DATASET EXCERPTS: Begin

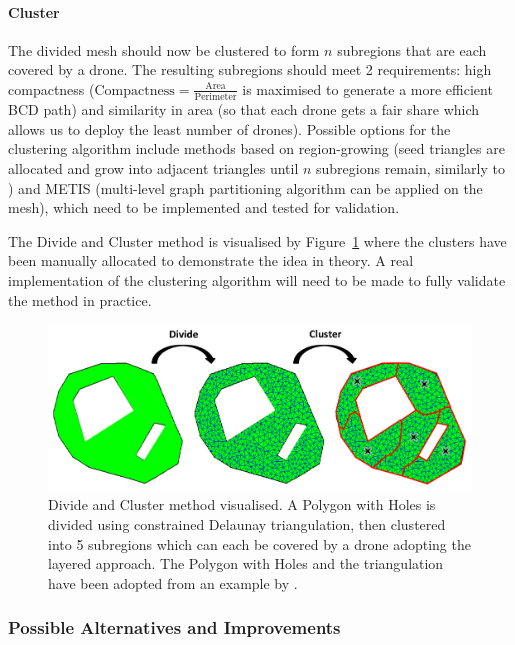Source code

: \paragraph{Cluster} The divided mesh should now be clustered to form $n$ subregions that are each covered by a drone. The resulting subregions should meet 2 requirements: high compactness ($\mathrm{Compactness} = \frac{\mathrm{Area}}{\mathrm{Perimeter}}$ is maximised to generate a more efficient \gls{BCD} path) and similarity in area (so that each drone gets a fair share which allows us to deploy the least number of drones). Possible options for the clustering algorithm include methods based on region-growing (seed triangles are allocated and grow into adjacent triangles until $n$ subregions remain, similarly to \cite{skorobogatov2021multi}) and METIS \cite{karypis1997metis} (multi-level graph partitioning algorithm can be applied on the mesh), which need to be implemented and tested for validation. 

The Divide and Cluster method is visualised by Figure~\ref{fig:msp_divide_cluster} where the clusters have been manually allocated to demonstrate the idea in theory. A real implementation of the clustering algorithm will need to be made to fully validate the method in practice. 

\begin{figure}[h!]
    \centering
    \includegraphics[width=\linewidth]{figs/Jihwan/Divide and Cluster.png}
    \caption[Divide and Cluster Method]
    {Divide and Cluster method visualised. A Polygon with Holes is divided using constrained Delaunay triangulation, then clustered into 5 subregions which can each be covered by a drone adopting the layered approach. The Polygon with Holes and the triangulation have been adopted from an example by \cite{cgal2024triangulation}.}
    \label{fig:msp_divide_cluster}
\end{figure}

\subsubsection{Possible Alternatives and Improvements}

DATASET EXCERPTS: End

• _THE PROBLEM_
Where does "need" appear in the records above? Copy every line that has it.

• _EXERCISE SOLUTION_
: \paragraph{Cluster} The divided mesh should now be clustered to form $n$ subregions that are each covered by a drone. The resulting subregions should meet 2 requirements: high compactness ($\mathrm{Compactness} = \frac{\mathrm{Area}}{\mathrm{Perimeter}}$ is maximised to generate a more efficient \gls{BCD} path) and similarity in area (so that each drone gets a fair share which allows us to deploy the least number of drones). Possible options for the clustering algorithm include methods based on region-growing (seed triangles are allocated and grow into adjacent triangles until $n$ subregions remain, similarly to \cite{skorobogatov2021multi}) and METIS \cite{karypis1997metis} (multi-level graph partitioning algorithm can be applied on the mesh), which need to be implemented and tested for validation. 
The Divide and Cluster method is visualised by Figure~\ref{fig:msp_divide_cluster} where the clusters have been manually allocated to demonstrate the idea in theory. A real implementation of the clustering algorithm will need to be made to fully validate the method in practice. 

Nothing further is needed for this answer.